Не будет преувеличением сказать, что «Парижская школа» явила миру уникальное явление – это, по сути, объединение (условное, конечно, но тем не менее) еврейских живописцев. Если вдуматься, это естественно: пестрая семья эмигрантов тех лет естественно состояла по большей части из евреев. Вообще говоря, еврейской школы живописи не существует: культура иудаизма не знает изображения. Художники еврейской национальности, вписавшиеся в культуру иной страны, становились представителями иной национальной школы, как Исаак Левитан или Макс Либерман.
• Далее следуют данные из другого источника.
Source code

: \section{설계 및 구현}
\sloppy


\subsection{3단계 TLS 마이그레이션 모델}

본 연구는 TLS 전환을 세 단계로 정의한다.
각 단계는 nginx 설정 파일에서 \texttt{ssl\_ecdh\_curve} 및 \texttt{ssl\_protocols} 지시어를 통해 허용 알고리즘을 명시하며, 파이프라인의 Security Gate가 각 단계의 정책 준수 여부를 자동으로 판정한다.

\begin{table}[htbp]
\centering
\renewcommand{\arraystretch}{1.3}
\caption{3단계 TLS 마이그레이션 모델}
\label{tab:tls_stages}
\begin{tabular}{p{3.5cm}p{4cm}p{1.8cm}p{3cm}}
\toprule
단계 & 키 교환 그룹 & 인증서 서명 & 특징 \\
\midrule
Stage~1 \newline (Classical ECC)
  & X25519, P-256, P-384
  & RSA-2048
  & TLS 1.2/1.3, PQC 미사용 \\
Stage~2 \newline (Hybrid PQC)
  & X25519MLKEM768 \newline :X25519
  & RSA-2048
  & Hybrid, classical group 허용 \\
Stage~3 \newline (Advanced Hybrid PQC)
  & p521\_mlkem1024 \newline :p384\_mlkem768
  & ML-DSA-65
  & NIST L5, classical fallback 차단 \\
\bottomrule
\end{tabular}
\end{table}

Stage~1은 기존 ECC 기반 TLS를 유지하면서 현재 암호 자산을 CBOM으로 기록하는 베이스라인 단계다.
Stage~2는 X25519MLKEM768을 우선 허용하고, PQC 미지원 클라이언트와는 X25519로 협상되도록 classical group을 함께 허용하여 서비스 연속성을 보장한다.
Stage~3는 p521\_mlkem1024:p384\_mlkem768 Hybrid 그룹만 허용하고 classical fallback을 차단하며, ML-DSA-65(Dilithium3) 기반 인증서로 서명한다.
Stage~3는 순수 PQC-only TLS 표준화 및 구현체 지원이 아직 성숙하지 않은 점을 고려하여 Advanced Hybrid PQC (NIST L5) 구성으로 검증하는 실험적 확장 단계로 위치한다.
Однако в парижской эмиграции ситуация изменилась: в Париже в короткий предвоенный период сошлись изгои еврейской национальности. Шагал, Модильяни, Сутин, Кислинг, Цадкин, Паскин, Цаплин, Габо, Макс Жакоб – евреи. Неожиданно именно их изгойство стало питательной средой субкультуры. Это любопытный феномен, прежде такого не было: изгнание морисков из Испании или исход евреев из Египта не породили особой пластической культуры. Но в начале XX века мы можем определенно фиксировать эту транснациональную школу живописи. Еврейство здесь, разумеется, играет символическую роль – это скорее дополнительная странность, нежели сущностная характеристика. Даже Шагал не был правоверным иудеем, что уж говорить об остальных? Речь идет о чувстве неприкаянности, невозможности пустить корни, об одиночестве в сумасшедшем мире. Мы знаем, что героями холстов тех лет становятся арлекины, проститутки, клоуны – бродячие комедианты мира. Закономерно то, что квинтэссенцией такого бродяжничества стала судьба еврея. В сущности, Чарли Чаплин параллельно с «Парижской школой» создал тот же самый образ: его бродяга не тем интересен, что он еврей, это обобщенный образ одиночества вообще; но он, в том числе, и еврей тоже, и он этого обстоятельства не стесняется. В фильме «Великий диктатор» свое еврейство Чаплин обозначил внятно. Модильяни, Сутин и Шагал не были застенчивыми евреями, скрывающими национальную принадлежность. Эренбург вспоминает, как Модильяни, услышав антисемитский разговор в противоположном углу кафе, встал и сказал на весь зал: «Заткнись. Я – еврей. И могу заставить тебя замолчать».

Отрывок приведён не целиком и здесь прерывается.